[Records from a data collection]
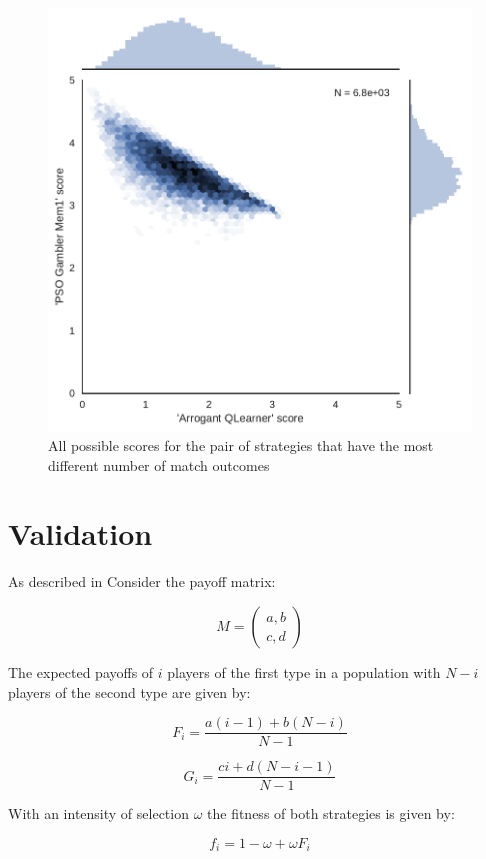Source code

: \documentclass{article}
\begin{document}
{\begin{figure}[!htbp]
    \centering
    \includegraphics[width=.4\textwidth]{../img/players_with_most_scores.pdf}
    \caption{All possible scores for the pair of strategies that have the most
    different number of match outcomes}
    \label{fig:players_with_most_scores}
\end{figure}

\section{Validation}\label{sec:validation}

As described in \cite{Nowak} Consider the payoff matrix:

\begin{equation}\label{equ:payoff_matrix}
    M = \begin{pmatrix}
        a, b\\
        c, d
        \end{pmatrix}
\end{equation}

The expected payoffs of \(i\) players of the first type in a population with \(N
- i\) players of the second type are given by:

\begin{equation}\label{equ:expected_payoff_one}
    F_i = \frac{a(i - 1) + b(N - i)}{N - 1}
\end{equation}

\begin{equation}\label{equ:expected_payoff_two}
    G_i = \frac{ci + d(N - i - 1)}{N - 1}
\end{equation}

With an intensity of selection \(\omega\) the fitness of both strategies is
given by:

\begin{equation}\label{equ:expected_payoff_one}
    f_i = 1 - \omega + \omega F_i
\end{equation}

}
\end{document}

▶ [What is needed] Leaving out only the pictures, retype every record exactly.

▶ [Exercise result]
Source code

: \documentclass{article}
\begin{document}
{\begin{figure}[!htbp]
    \centering
    \includegraphics[width=.4\textwidth]{../img/players_with_most_scores.pdf}
    \caption{All possible scores for the pair of strategies that have the most
    different number of match outcomes}
    \label{fig:players_with_most_scores}
\end{figure}

\section{Validation}\label{sec:validation}

As described in \cite{Nowak} Consider the payoff matrix:

\begin{equation}\label{equ:payoff_matrix}
    M = \begin{pmatrix}
        a, b\\
        c, d
        \end{pmatrix}
\end{equation}

The expected payoffs of \(i\) players of the first type in a population with \(N
- i\) players of the second type are given by:

\begin{equation}\label{equ:expected_payoff_one}
    F_i = \frac{a(i - 1) + b(N - i)}{N - 1}
\end{equation}

\begin{equation}\label{equ:expected_payoff_two}
    G_i = \frac{ci + d(N - i - 1)}{N - 1}
\end{equation}

With an intensity of selection \(\omega\) the fitness of both strategies is
given by:

\begin{equation}\label{equ:expected_payoff_one}
    f_i = 1 - \omega + \omega F_i
\end{equation}

}
\end{document}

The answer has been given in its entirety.